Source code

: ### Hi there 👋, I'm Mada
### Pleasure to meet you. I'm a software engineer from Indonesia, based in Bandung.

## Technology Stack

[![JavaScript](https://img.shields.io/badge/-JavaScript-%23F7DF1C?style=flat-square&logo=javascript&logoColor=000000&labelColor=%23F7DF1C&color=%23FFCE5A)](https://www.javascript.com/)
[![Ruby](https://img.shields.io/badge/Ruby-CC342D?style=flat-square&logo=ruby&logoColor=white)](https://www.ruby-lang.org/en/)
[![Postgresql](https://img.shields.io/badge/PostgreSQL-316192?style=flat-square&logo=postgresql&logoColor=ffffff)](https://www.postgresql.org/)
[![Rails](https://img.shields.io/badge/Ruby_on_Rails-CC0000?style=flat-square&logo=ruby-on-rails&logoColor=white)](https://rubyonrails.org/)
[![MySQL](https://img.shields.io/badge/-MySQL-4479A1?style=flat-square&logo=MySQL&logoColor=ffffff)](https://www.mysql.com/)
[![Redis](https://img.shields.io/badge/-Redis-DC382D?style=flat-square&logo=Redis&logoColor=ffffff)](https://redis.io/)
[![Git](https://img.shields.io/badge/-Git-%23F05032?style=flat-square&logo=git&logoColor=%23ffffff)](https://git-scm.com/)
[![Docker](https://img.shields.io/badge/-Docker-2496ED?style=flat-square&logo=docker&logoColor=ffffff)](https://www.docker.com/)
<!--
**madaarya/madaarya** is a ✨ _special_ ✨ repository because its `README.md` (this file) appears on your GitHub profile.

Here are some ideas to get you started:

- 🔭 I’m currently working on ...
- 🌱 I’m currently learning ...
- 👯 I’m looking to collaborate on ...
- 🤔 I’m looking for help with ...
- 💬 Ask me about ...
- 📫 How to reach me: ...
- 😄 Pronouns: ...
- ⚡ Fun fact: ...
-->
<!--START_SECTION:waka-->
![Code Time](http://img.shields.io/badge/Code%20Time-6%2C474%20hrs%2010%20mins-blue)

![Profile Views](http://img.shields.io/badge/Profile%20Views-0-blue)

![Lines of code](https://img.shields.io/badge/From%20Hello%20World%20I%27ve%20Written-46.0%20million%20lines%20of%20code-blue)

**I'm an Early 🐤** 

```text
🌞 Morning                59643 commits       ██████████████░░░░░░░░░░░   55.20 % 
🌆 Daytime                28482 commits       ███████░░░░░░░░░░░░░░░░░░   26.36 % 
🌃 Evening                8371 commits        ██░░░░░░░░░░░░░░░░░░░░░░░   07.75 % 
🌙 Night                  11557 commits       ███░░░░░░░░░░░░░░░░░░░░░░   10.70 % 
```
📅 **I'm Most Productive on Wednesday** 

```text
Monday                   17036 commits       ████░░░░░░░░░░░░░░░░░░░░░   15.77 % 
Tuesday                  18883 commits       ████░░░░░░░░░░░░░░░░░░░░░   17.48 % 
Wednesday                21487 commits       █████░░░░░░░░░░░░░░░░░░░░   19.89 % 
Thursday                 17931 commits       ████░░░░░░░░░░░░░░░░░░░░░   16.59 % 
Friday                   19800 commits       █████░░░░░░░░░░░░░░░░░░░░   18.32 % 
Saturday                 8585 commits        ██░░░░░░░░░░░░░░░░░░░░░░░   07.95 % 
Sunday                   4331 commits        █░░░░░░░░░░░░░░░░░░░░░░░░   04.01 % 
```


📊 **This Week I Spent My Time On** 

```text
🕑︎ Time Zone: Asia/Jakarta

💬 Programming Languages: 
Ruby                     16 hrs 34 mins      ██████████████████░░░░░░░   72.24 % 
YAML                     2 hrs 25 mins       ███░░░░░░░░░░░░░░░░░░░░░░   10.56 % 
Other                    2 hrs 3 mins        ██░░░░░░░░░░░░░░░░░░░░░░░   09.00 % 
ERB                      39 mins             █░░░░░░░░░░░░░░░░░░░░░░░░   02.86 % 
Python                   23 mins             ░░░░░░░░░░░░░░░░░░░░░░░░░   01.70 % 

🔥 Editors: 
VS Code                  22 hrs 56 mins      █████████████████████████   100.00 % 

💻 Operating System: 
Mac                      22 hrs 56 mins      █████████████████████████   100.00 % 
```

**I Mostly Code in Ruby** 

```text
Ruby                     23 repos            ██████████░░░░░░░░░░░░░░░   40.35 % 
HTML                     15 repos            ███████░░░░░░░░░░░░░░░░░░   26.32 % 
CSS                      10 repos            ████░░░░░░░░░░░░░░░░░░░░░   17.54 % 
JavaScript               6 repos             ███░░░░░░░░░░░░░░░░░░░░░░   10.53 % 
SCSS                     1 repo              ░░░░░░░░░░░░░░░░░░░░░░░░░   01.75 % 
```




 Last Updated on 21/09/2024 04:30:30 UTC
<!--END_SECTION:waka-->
==
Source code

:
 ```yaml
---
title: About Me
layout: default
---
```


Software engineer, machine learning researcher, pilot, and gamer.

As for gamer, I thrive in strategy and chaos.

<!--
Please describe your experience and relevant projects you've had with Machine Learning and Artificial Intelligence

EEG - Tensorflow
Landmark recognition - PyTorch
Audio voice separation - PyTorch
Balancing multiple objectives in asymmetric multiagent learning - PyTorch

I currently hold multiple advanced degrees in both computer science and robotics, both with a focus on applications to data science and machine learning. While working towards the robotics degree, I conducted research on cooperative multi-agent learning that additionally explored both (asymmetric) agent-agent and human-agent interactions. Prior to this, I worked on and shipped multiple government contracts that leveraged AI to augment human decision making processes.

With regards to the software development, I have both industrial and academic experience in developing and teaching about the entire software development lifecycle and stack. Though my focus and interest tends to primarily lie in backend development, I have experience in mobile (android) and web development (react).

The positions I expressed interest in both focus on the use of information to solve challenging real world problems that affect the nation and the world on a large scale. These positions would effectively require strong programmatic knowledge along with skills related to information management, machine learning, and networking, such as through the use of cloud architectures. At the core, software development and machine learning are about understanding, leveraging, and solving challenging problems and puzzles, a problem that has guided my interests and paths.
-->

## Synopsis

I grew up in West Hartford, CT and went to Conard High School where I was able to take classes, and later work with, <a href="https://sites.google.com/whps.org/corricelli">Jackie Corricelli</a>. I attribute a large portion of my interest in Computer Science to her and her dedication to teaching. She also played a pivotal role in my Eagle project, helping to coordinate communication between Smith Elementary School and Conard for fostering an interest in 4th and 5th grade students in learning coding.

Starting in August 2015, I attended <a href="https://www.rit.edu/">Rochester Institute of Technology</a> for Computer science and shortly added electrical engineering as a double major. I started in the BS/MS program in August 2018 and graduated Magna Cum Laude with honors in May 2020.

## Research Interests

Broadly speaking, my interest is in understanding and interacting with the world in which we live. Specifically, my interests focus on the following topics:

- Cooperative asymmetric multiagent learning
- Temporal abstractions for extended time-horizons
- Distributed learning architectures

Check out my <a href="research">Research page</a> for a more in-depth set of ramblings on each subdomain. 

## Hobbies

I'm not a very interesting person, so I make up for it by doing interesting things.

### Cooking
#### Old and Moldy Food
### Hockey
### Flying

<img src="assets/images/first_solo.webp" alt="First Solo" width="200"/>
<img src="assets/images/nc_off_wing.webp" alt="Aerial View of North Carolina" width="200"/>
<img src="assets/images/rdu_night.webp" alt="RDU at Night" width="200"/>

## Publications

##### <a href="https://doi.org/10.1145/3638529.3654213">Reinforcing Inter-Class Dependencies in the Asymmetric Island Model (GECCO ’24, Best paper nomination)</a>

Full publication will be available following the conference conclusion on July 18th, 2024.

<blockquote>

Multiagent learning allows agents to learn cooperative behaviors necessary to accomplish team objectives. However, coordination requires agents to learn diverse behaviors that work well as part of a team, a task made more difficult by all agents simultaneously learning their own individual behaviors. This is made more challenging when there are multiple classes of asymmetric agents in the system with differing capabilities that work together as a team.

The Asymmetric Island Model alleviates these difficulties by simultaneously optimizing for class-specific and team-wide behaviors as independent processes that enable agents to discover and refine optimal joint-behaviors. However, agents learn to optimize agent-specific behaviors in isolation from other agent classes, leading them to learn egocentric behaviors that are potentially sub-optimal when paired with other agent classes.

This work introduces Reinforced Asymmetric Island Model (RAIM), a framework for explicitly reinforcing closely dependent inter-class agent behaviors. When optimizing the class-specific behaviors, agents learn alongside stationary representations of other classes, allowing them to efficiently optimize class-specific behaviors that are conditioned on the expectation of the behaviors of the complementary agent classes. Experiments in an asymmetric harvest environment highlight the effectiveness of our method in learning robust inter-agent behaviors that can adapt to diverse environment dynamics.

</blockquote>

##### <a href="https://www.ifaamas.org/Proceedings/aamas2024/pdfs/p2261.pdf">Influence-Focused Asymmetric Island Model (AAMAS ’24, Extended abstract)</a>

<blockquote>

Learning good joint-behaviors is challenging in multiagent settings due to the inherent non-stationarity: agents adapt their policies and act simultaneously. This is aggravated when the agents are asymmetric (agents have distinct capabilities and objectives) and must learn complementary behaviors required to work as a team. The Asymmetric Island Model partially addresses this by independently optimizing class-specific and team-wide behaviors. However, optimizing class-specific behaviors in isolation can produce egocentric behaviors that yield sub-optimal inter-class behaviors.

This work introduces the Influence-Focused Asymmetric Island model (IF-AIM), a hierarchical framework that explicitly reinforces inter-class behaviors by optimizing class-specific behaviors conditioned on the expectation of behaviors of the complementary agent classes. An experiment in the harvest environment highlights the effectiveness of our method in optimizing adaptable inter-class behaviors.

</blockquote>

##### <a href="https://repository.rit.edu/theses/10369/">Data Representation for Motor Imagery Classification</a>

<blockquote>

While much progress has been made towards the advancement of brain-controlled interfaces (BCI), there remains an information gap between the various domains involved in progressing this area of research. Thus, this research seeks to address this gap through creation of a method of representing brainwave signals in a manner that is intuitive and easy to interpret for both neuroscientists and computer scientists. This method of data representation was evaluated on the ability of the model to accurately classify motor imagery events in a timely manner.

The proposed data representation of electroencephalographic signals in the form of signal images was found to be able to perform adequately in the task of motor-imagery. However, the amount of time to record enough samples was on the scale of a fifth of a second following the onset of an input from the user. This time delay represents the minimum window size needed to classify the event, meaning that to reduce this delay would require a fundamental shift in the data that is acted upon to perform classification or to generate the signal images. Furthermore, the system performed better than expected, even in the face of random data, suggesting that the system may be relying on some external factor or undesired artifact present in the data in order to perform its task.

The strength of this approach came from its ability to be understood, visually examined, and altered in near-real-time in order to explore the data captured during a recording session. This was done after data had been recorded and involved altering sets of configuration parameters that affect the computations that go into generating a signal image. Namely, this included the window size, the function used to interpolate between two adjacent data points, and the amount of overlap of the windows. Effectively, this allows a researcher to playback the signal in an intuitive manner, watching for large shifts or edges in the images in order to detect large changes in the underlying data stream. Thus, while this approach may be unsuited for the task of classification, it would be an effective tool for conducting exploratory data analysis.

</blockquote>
---
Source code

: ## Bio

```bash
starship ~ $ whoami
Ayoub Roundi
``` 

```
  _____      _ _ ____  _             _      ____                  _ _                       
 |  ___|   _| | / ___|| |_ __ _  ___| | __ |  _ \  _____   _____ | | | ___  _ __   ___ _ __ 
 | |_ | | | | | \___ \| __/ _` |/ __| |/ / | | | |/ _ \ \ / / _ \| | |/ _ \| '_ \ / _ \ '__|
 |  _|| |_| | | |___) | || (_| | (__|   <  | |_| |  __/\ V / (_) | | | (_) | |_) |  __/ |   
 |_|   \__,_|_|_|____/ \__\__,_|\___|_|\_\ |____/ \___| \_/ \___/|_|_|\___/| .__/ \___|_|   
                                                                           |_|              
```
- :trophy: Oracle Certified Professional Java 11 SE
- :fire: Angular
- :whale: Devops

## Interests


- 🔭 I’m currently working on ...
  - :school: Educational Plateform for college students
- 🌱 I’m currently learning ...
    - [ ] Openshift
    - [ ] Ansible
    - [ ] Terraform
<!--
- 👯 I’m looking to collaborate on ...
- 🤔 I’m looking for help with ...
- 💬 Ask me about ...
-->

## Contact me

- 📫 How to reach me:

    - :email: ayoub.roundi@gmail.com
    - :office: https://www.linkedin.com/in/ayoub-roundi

**Task description:**
Your task is to retype the entries verbatim, starting with the line that holds "Please describe your" and stopping after the line that holds "I currently hold".

**Task output:**
Please describe your experience and relevant projects you've had with Machine Learning and Artificial Intelligence

EEG - Tensorflow
Landmark recognition - PyTorch
Audio voice separation - PyTorch
Balancing multiple objectives in asymmetric multiagent learning - PyTorch

I currently hold multiple advanced degrees in both computer science and robotics, both with a focus on applications to data science and machine learning. While working towards the robotics degree, I conducted research on cooperative multi-agent learning that additionally explored both (asymmetric) agent-agent and human-agent interactions. Prior to this, I worked on and shipped multiple government contracts that leveraged AI to augment human decision making processes.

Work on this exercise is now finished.